Comparison with IVF-DTRS approach The interval-valued decision-theoretic rough set approach in Liang and Liu (2014) is established based on single classical equivalence relation and consider that only the loss function is interval-valued. The IVF-DTRS approach in Zhao and Hu (2016) is established based on single IVFR and also consider that the loss function is interval-valued. However, these approaches cannot be dealt with group decision-making with preference analysis. Our proposed approaches can do it.

- 3.
Comparison with group decision-making method based on IVFPRs The method for group decision-making in Chen et al. (2015) is established on IVFPRs and consistency matrices. Using this model, the decision results are obtained only on the basis of experts’ suggestions which cannot consider the incomplete available information and the existence of random available information. However, we cannot avoid it for obtaining more accurate decision results. If we consider these two types available information, the obtained decision results may be different. For instance, if we obtain the decision results to propose example, using the method in Chen et al. (2015), the best option is \(x_{1}\) and the worst option is \(x_{4}\). However, if we use the method proposed in the present paper, the best option is \(x_{1}\) (positive region) and the worst option is \(x_{3}\) (negative region).

## 5 Conclusion

This paper investigates MG-IVFPR-PRS models within the frameworks of MG-IVFPR-PAS and GCPR. Using this model, we have presented an approach for group decision-making, which is basis of the experts’ suggestions, the incomplete available information, and the existence of random available information of the objects. The proposed method provides us with a useful way for group decision-making using MG-IVFPR-PRS model based on IVFPRs and consistency matrices.

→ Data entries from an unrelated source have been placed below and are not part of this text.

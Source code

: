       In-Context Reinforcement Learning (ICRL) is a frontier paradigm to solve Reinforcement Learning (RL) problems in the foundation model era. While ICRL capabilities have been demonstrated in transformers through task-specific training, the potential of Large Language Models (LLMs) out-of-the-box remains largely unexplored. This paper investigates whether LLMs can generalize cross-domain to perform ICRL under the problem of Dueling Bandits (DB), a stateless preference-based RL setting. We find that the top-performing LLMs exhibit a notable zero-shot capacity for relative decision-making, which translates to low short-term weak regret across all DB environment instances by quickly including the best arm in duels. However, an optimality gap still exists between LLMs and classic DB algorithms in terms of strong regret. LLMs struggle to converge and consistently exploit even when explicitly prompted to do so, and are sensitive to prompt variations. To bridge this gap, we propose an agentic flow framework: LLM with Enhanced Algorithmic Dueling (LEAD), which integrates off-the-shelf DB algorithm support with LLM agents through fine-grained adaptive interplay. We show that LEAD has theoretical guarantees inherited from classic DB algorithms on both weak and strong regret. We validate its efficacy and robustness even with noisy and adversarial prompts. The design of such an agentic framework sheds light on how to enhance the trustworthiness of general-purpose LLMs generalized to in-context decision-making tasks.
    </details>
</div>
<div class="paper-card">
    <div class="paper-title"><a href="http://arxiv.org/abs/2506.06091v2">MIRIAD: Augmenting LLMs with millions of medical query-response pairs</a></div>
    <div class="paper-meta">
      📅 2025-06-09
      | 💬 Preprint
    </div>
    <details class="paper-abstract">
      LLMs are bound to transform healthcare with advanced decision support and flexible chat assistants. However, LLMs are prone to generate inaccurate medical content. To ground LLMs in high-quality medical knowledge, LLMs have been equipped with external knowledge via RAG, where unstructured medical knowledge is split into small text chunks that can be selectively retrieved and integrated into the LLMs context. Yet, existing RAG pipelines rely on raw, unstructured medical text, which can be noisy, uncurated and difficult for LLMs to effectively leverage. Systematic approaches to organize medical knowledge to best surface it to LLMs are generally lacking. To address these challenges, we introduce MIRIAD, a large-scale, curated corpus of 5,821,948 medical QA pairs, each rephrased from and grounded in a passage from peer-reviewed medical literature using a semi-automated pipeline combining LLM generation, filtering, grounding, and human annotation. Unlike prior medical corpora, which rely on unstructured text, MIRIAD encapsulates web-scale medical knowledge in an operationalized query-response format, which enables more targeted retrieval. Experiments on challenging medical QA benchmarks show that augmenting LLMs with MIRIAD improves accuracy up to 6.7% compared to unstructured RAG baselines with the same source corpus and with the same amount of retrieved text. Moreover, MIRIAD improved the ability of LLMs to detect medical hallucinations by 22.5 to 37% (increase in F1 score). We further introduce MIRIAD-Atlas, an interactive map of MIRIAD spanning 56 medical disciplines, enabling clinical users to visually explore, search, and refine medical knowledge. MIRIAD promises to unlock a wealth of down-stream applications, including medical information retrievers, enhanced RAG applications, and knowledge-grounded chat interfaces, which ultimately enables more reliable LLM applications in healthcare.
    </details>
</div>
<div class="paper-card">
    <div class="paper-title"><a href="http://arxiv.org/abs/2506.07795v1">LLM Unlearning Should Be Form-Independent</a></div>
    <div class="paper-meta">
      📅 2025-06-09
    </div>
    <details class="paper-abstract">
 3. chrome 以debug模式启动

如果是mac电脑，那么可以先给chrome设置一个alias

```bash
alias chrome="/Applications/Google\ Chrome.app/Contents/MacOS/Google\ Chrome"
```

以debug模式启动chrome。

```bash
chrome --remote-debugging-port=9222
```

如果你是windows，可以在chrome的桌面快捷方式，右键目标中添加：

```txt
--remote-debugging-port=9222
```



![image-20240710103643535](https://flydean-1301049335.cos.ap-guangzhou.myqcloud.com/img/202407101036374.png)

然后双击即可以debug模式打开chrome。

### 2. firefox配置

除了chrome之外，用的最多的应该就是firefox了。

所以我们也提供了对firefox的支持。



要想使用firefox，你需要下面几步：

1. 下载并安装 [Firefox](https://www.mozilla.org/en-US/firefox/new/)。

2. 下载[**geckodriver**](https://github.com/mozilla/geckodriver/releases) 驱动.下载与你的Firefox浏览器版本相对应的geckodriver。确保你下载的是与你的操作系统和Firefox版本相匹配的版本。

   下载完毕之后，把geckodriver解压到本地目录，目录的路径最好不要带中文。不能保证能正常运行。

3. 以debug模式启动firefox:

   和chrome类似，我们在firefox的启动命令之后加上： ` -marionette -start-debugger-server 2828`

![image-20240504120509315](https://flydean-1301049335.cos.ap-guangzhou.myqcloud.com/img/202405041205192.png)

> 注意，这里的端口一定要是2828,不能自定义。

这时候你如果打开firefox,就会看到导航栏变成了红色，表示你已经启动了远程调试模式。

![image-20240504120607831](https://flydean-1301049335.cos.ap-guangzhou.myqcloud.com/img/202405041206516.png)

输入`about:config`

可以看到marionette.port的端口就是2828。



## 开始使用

In this paper, we cannot consider the mathematical way to find the optimal value of the parameter \(\theta\); however, it plays important role for the decision analysis of group decision-making based on MG-IVFPR-PRSs. To address this issue, we use optimization techniques as given by Tsai et al. (2008, 2012), Chen and Huang (2003), Chen and Chung (2006) and Chen and Chien (2011) in our future concerns.

## Notes

### Acknowledgements

The authors would like to thank the Editor-in-Chief and reviewers for their thoughtful comments and valuable suggestions.

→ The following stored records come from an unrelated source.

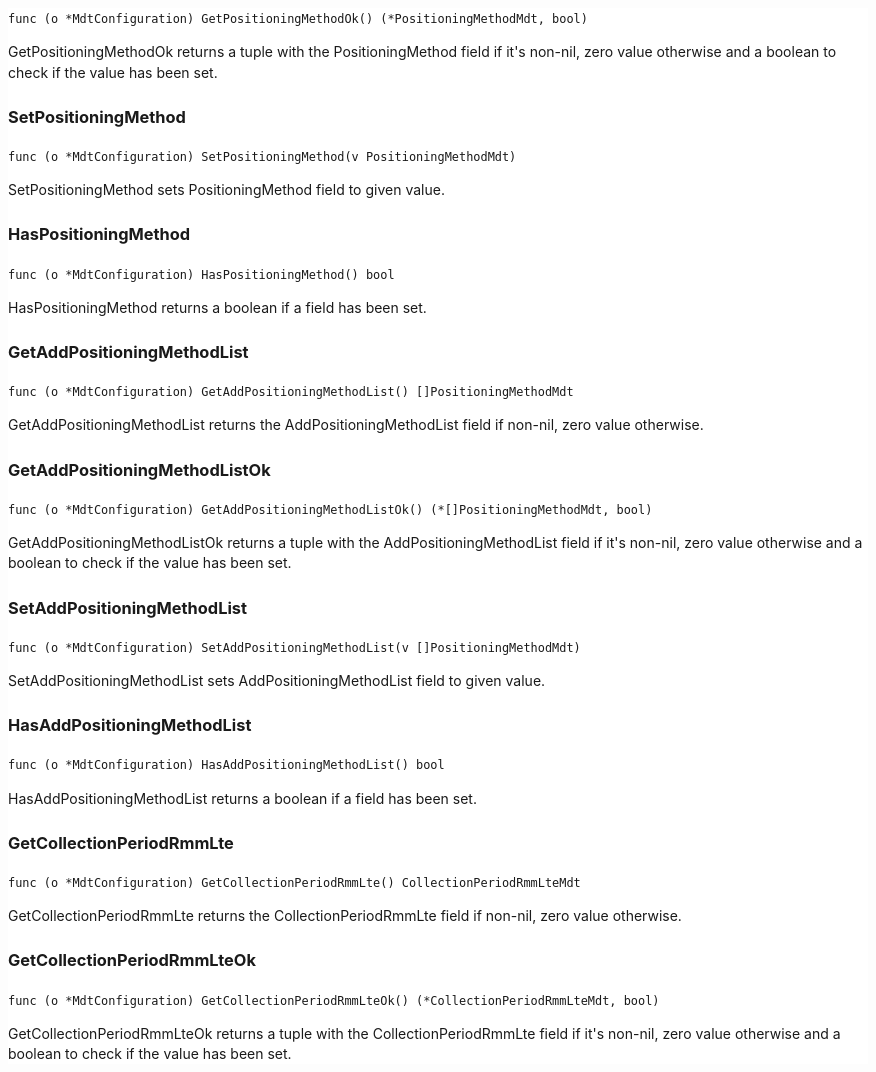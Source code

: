 `func (o *MdtConfiguration) GetPositioningMethodOk() (*PositioningMethodMdt, bool)`

GetPositioningMethodOk returns a tuple with the PositioningMethod field if it's non-nil, zero value otherwise
and a boolean to check if the value has been set.

### SetPositioningMethod

`func (o *MdtConfiguration) SetPositioningMethod(v PositioningMethodMdt)`

SetPositioningMethod sets PositioningMethod field to given value.

### HasPositioningMethod

`func (o *MdtConfiguration) HasPositioningMethod() bool`

HasPositioningMethod returns a boolean if a field has been set.

### GetAddPositioningMethodList

`func (o *MdtConfiguration) GetAddPositioningMethodList() []PositioningMethodMdt`

GetAddPositioningMethodList returns the AddPositioningMethodList field if non-nil, zero value otherwise.

### GetAddPositioningMethodListOk

`func (o *MdtConfiguration) GetAddPositioningMethodListOk() (*[]PositioningMethodMdt, bool)`

GetAddPositioningMethodListOk returns a tuple with the AddPositioningMethodList field if it's non-nil, zero value otherwise
and a boolean to check if the value has been set.

### SetAddPositioningMethodList

`func (o *MdtConfiguration) SetAddPositioningMethodList(v []PositioningMethodMdt)`

SetAddPositioningMethodList sets AddPositioningMethodList field to given value.

### HasAddPositioningMethodList

`func (o *MdtConfiguration) HasAddPositioningMethodList() bool`

HasAddPositioningMethodList returns a boolean if a field has been set.

### GetCollectionPeriodRmmLte

`func (o *MdtConfiguration) GetCollectionPeriodRmmLte() CollectionPeriodRmmLteMdt`

GetCollectionPeriodRmmLte returns the CollectionPeriodRmmLte field if non-nil, zero value otherwise.

### GetCollectionPeriodRmmLteOk

`func (o *MdtConfiguration) GetCollectionPeriodRmmLteOk() (*CollectionPeriodRmmLteMdt, bool)`

GetCollectionPeriodRmmLteOk returns a tuple with the CollectionPeriodRmmLte field if it's non-nil, zero value otherwise
and a boolean to check if the value has been set.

## Compliance with ethical standards

## Conflict of interest

Prasenjit Mandal and A. S. Ranadive declare that there is no conflict of interest.

## Ethical approval

This article does not contain any study performed on humans or animals by the authors.

## Informed consent

Informed consent was obtained from all individual participants included in the study.